Todd Haynes, de quem vi dois filmes bons e de quem não vi mais dois que também serão bons - sendo os bons que vi Safe e Velvet Goldmine e os que não vi Poison e Far From Heaven -, decidiu homenagear Bob Dylan, em I'm Not There. Há imagens que correm no youtube, o filme estreou em Veneza, parece-me, e o buzz já soa há muito tempo. O hype começou com o próprio Dylan, é claro, quando caucionou a abordagem de Haynes. E continuou pela escolha de vários acores para desempenhar os vários Dylans, incluindo Cate Blanchett, a actriz com o rácio beleza/inteligência/talento mais alto da actualidade.
Teríamos, falando de Haynes, de passar pelo camp. Ele fez o mesmo em Velvet Goldmine, é esse o seu programa - mais acentuadamente do que Gus van Sant, por exemplo, que se limita a filmar adolescentes de modo mais ou menso discreto - em Elephant como agora em Paranoid Park. Senti-me ligeiramente defraudado quando, a meio de um filme quase intocável, Last Days, há uma sugestão qualquer de homossexualidade da personagem. Não é que talvez não se justificasse - o tom crístico do filme, a figura andrógina do pseudo-Kurt Cobain poderiam levar facilmente a esta alusão. Mas a verdade é que, ao derivar para esse aspecto, e sabendo nós quem van Sant é, a obra perde alguma credibilidade.
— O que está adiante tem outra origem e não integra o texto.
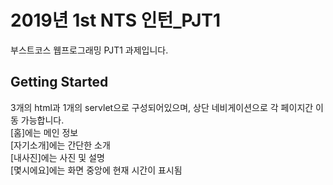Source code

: # 2019년 1st NTS 인턴_PJT1

부스트코스 웹프로그래밍 PJT1 과제입니다.


## Getting Started

3개의 html과 1개의 servlet으로 구성되어있으며, 상단 네비게이션으로 각 페이지간 이동 가능합니다.<br>
[홈]에는 메인 정보<br>
[자기소개]에는 간단한 소개<br>
[내사진]에는 사진 및 설명<br>
[몇시에요]에는 화면 중앙에 현재 시간이 표시됨


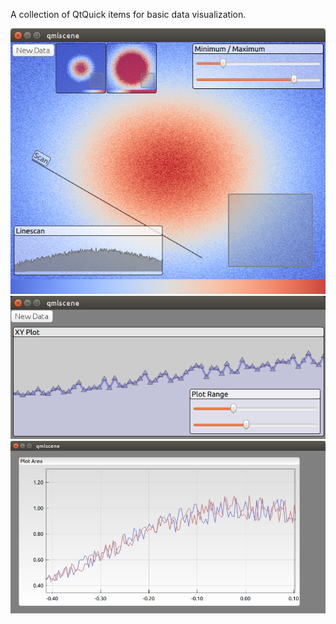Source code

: A collection of QtQuick items for basic data visualization.

![ColormappedImage](/test/test_image.png?raw=true "Colormapped 2D data")
![XYPlot](/test/test_xyplot.png?raw=true "XY Plotting")
![PlotArea](/test/test_plotarea.png?raw=true "Plot Area")
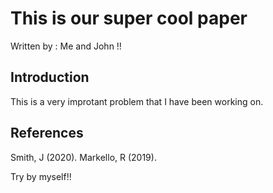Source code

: 
# This is our super cool paper
Written by : Me and John !!

## Introduction

This is a very improtant problem that I have been working on.

## References

Smith, J (2020).
Markello, R (2019). 


Try by myself!!
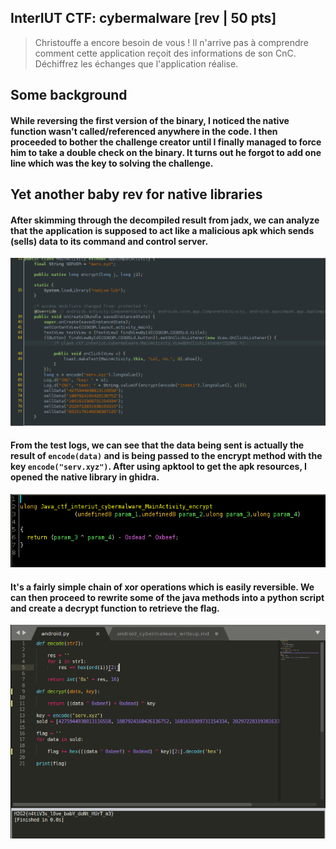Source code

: ## InterIUT CTF: cybermalware [rev | 50 pts]
> Christouffe a encore besoin de vous ! Il n'arrive pas à comprendre comment cette application reçoit des informations de son CnC.
Déchiffrez les échanges que l'application réalise.

## Some background
#### While reversing the first version of the binary, I noticed the native function wasn't called/referenced anywhere in the code. I then proceeded to bother the challenge creator until I finally managed to force him to take a double check on the binary. It turns out he forgot to add one line which was the key to solving the challenge. 

## Yet another baby rev for native libraries
#### After skimming through the decompiled result from jadx, we can analyze that the application is supposed to act like a malicious apk which sends (sells) data to its command and control server. 

![](malware_jadx.png)

#### From the test logs, we can see that the data being sent is actually the result of `encode(data)` and is being passed to the encrypt method with the key `encode("serv.xyz")`. After using apktool to get the apk resources, I opened the native library in ghidra.
![](malware_ghidra.png)

#### It's a fairly simple chain of xor operations which is easily reversible. We can then proceed to rewrite some of the java methods into a python script and create a decrypt function to retrieve the flag.

![](malware_flag.png)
Van Sant e, no caso que me interessa, Haynes, passeiam-se por um mainstream marginal, se assim se pode dizer, repisando temas fortes e não deixando de deitar uma pitada da sua própria agenda nas obras que produzem.
Mas Bob Dylan talvez justifique o ângulo enviesado - dúvido que seja original. As faces de Dylan, as múltiplas personagens que constroem o nome - Bob Dylan - são tão falsas como o pseudónimo que arranjou para usar em vez do mais vulgar Robert Zimmerman. O documentário de Martin Scorcese, No Direction Home (o melhor filme dele, já o disse e repito-o) desenvolve-se formalmente de acordo com todas as regras do género - existem entrevistas, imagens de arquivo, perguntas a Dylan. Mas o resultado final vai muito mais longe que a soma das partes. A montagem, entrecortando episódios polémicos com as justificações do músico, colando em sequência as críticas dos detractores e as canções mais emblemáticas, serve de bússola para o olhar do cineasta. As palavras das figuras entrevistadas estão constantemente a ser dinamitadas pela força das imagens, das músicas. A trupe folk denuncia Dylan pela traição, por se ter vendido ao capitalismo; Dylan responde cantando, a afirmação de uma serena fúria de liberdade - e a liberdade mais pura, a do indivíduo perante os seus próprios desejos e visão do mundo; sem compromissos.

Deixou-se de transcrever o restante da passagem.